### What you should do:
Work out how many lines below contain "texto". Provide only the figure.
*** Opening of Exercise data ***
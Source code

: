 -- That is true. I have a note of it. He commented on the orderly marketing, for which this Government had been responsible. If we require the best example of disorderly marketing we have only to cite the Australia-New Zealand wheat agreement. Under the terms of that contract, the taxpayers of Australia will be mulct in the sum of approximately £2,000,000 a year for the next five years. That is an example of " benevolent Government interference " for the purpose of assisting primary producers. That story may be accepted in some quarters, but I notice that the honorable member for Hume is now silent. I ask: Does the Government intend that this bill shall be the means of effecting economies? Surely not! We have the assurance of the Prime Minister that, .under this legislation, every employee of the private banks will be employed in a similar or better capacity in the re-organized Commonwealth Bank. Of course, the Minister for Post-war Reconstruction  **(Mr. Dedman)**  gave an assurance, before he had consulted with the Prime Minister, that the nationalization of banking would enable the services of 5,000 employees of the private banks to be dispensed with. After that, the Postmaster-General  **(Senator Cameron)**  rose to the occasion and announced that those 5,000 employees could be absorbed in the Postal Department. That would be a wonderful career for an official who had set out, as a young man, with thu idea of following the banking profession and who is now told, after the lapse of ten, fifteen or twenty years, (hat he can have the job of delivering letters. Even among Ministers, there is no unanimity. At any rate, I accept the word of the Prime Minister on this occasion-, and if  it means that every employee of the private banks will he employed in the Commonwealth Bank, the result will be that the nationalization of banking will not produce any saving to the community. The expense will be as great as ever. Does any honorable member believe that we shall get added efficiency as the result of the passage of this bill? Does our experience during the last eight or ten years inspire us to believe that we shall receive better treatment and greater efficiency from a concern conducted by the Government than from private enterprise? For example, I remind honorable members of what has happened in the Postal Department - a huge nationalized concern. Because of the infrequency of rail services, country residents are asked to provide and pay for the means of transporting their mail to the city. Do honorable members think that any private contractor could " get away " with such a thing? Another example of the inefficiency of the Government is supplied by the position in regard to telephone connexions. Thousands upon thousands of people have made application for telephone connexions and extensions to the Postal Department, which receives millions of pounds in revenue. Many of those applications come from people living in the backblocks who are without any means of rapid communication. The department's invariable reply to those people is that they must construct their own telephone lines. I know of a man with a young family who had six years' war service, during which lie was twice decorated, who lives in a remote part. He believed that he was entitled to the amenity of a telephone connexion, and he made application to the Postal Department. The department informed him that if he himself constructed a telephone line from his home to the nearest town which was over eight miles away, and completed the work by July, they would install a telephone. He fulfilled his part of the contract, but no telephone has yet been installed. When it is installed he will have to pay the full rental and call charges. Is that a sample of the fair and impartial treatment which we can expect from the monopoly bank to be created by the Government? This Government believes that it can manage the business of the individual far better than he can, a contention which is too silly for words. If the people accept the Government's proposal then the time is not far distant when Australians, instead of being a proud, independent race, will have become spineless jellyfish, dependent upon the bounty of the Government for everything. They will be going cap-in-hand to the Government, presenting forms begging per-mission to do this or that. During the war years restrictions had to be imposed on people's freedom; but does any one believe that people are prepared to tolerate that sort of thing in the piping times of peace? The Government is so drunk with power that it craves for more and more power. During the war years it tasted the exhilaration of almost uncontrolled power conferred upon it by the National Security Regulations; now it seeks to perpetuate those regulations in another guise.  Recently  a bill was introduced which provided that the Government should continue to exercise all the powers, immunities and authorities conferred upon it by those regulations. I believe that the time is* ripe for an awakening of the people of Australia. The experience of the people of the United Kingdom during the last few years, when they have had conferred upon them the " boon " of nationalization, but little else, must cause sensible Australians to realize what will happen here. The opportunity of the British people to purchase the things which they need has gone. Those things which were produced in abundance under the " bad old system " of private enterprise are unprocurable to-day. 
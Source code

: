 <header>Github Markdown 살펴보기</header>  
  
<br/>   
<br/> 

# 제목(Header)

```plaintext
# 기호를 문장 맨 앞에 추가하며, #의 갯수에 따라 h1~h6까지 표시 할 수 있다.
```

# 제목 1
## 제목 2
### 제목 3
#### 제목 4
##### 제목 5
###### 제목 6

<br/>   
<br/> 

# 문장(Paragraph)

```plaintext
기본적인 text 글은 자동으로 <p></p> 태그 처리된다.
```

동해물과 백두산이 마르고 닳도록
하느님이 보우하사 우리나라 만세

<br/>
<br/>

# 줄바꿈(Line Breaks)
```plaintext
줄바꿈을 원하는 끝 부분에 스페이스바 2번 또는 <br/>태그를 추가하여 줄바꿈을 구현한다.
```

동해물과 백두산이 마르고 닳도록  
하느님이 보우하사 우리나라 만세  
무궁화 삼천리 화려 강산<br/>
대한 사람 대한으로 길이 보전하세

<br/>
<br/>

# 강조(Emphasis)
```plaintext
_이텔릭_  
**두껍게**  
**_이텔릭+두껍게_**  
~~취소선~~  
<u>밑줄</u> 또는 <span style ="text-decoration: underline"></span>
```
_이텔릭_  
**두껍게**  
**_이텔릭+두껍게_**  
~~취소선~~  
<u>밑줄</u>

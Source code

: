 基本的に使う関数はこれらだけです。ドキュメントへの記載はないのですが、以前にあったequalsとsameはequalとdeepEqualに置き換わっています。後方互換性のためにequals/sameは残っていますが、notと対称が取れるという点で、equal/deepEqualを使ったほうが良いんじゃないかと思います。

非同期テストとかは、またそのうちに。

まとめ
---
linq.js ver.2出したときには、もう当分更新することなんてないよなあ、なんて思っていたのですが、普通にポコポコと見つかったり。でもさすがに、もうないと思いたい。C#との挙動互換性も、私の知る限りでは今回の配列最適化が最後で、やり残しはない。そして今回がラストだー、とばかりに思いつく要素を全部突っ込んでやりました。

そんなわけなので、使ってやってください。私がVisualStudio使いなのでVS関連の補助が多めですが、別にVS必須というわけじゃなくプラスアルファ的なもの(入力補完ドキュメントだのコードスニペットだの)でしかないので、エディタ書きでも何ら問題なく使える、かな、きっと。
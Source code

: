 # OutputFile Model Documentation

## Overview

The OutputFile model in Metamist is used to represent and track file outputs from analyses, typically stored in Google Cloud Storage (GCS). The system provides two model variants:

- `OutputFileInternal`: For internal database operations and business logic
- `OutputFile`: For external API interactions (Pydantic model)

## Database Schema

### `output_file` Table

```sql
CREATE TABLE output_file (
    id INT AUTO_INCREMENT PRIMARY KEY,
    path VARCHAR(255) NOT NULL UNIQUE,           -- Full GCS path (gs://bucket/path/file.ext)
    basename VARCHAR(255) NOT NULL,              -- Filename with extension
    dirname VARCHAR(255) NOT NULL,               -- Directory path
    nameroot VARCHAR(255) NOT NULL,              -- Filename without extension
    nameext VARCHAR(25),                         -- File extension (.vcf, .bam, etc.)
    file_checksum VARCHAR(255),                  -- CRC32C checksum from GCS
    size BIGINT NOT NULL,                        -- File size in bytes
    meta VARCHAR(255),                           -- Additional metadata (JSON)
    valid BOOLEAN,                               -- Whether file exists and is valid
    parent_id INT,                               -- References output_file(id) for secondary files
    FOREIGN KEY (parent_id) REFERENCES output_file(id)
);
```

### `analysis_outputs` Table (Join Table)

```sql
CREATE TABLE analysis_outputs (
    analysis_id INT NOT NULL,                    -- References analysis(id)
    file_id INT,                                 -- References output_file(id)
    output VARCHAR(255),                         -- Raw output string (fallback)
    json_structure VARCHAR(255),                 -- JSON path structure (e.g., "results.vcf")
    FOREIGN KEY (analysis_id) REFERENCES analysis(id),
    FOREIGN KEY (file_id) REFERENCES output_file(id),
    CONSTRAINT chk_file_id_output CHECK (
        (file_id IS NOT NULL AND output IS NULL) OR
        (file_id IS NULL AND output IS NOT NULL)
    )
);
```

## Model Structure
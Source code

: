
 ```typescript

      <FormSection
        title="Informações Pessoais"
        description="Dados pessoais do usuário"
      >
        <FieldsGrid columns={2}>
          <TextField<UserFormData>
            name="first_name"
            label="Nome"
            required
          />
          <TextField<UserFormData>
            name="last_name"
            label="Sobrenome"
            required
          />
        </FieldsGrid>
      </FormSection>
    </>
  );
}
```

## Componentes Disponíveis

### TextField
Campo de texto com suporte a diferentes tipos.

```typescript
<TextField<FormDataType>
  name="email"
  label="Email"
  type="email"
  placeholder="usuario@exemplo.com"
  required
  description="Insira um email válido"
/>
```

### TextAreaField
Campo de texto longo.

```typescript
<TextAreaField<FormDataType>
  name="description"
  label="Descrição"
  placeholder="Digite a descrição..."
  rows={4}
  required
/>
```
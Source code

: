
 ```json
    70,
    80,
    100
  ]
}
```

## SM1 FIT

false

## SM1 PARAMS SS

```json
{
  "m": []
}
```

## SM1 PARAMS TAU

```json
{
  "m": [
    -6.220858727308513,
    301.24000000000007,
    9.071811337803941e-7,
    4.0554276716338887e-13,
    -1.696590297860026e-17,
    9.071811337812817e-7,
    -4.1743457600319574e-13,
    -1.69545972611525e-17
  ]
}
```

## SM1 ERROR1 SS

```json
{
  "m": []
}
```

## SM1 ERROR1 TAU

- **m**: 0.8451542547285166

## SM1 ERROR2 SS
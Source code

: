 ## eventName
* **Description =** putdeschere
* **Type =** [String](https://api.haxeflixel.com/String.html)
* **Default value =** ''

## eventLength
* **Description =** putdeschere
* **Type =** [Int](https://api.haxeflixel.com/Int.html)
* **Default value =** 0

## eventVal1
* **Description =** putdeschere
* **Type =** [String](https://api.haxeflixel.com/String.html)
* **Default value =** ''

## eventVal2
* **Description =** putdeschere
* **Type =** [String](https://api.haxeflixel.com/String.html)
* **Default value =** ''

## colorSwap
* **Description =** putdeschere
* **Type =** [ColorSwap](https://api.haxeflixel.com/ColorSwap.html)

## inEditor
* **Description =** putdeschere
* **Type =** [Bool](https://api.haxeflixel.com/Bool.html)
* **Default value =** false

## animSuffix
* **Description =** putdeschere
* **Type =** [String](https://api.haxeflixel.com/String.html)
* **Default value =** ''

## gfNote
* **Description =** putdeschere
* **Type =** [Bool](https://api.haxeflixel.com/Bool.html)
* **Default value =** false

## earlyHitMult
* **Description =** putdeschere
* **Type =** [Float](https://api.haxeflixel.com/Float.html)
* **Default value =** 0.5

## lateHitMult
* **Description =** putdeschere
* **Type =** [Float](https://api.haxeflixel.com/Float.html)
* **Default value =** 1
*** Close of Exercise data ***
### Response to this task:
2